Palm Springs, Calif.
Tuesday, Feb. 21, 2006, 14h00-18h00

Video Display Technology circa 2006

Instructor: Charles Poynton
Duration: 1/2 day

In association with 2006 Tech Retreat

Synopsis:

As recently as a decade ago, the vast majority of video displays - both in the studio, and in consumers' premises - were CRTs. The last decade has seen large-scale deployment of alternate display technologies, such as direct-view LCDs, plasma display panels (PDPs), projectors using both LCD and DLP technology. As new display technology supplants CRTs, studios and broadcasters need to adapt their critical display viewing practices - while CRTs remain by many accounts the best display technology for control rooms, CRTs are no longer longer representative of the consumer's viewing experience. Apart from all that, CRTs are not likely to be available for much longer!

Issues concerning display technology will be discussed at the 2006 Technology Retreat from a variety of perspectives.

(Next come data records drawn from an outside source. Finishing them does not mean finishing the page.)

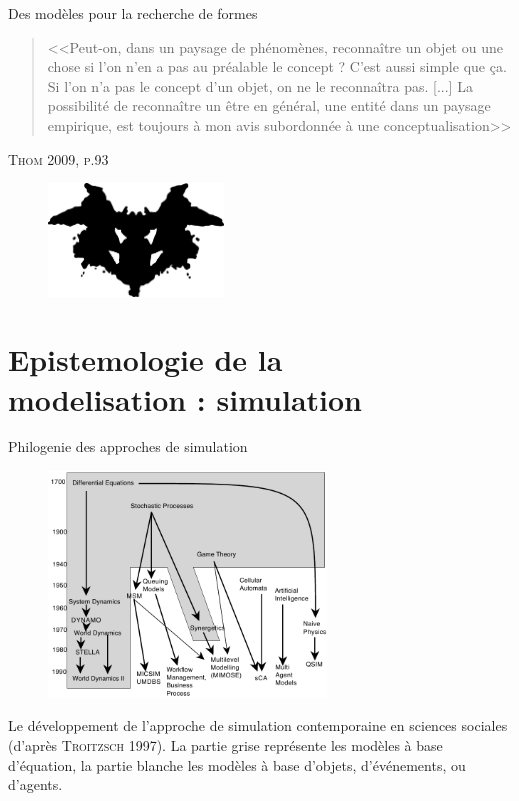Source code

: \documentclass[newPxFont]{beamer}
\begin{document}
\begin{frame}[c]{Des modèles pour la recherche de formes}
  \vspace{-1em}
  \begin{quote}
    <<Peut-on, dans un paysage de phénomènes, reconnaître un objet ou une chose si l'on n'en a pas au préalable le concept ? C'est aussi simple que ça. Si l'on n'a pas le concept d'un objet, on ne le reconnaîtra pas. [...] La possibilité de reconnaître un être en général, une entité dans un paysage empirique, est toujours à mon avis subordonnée à une conceptualisation>>
  \end{quote}
  \hspace*{\fill}\textsc{Thom 2009, p.93}
  \vspace{-0.5em}
  \begin{figure}
   \includegraphics[height=3cm]{img/a_rorschach.png}
  \end{figure}
\end{frame}

\section{Epistemologie de la\\ modelisation : simulation}


\begin{frame}[c]{Philogenie des approches de simulation}
  \vspace{-2em}
  \begin{figure}
   \includegraphics[height=6cm]{img/a_troitzsch_1997.png}
  \end{figure}
  \vspace{-0.8em}
  \small{Le développement de l'approche de simulation contemporaine en sciences sociales (d'après \textsc{Troitzsch} 1997). La partie grise représente les modèles à base d'équation, la partie blanche les modèles à base d'objets, d'événements, ou d'agents}.
\end{frame}
\end{document}
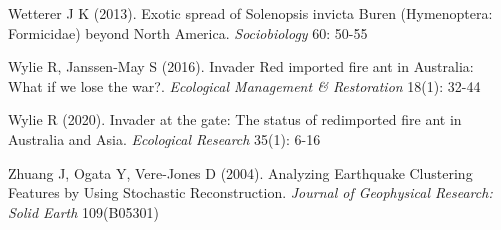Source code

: \documentclass[11pt,a4paper]{article}
\begin{document}
\begin{thebibliography}{99}
 Wetterer J K (2013). Exotic spread of Solenopsis invicta Buren (Hymenoptera: Formicidae) beyond North America. \textit{Sociobiology} 60: 50-55

 Wylie R, Janssen-May S (2016). Invader  Red imported fire ant in Australia:  What if we lose the war?. \textit{Ecological Management & Restoration} 18(1): 32-44

 Wylie R (2020). Invader at the gate: The status of redimported fire ant in Australia and Asia. \textit{Ecological Research} 35(1): 6-16

 Zhuang J, Ogata Y, Vere-Jones D (2004). Analyzing Earthquake Clustering Features by Using Stochastic Reconstruction. \textit{Journal of Geophysical Research: Solid Earth} 109(B05301)

\end{thebibliography}
\end{document}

As has become the custom, Charles Poynton will present a 1/2-day seminar preceding the main Tech Retreat sessions. This year's seminar will deal with the physics, optics, electronics, and signal processing associated with various display technologies. We will discuss issues of spatial resolution, sample structure, tone reproduction, colour reproduction, and motion portrayal, and how those aspects combine and trade-off against each other in some technologies. We will discuss signal processing, including much-dreaded "enhancement" techniques.

Challenges in signal and colour processing are associated with the introduction of new display technologies. For the last 15 years, colour reproduction in television and computer graphics has been defined by the "Rec. 709" colour space. However, that colour space doesn't encopmpass all of the colours of film, let alone the full range ("gamut") of colours that human vision senses. Recently the Digital Cinema Initiative promulgated a standard for digital encoding of cinema. That standard uses the CIE XYZ system, to encompass the entire range of colours of human vision - the DCI colour range encompasses the gamut of film and then some. In a different forum, the IEC recently adopted a standard denoted xvYCC to enable wide-gamut television broadcasting. Charles will provide some technical detail behind these developments, and outline the challenges (such as gamut mapping) that post-production industry will soon have to address.

Audience: This seminar is appropriate for technical professionals who are experienced in creating and manipulating color imagery for SDTV, HDTV, or digital cinema. It is also suitable for programmers and engineers.

Materials provided: Course handouts will be provided. Portions of the seminar will be based upon Charles Poynton's book Digital Video and HDTV Algorithms and Interfaces.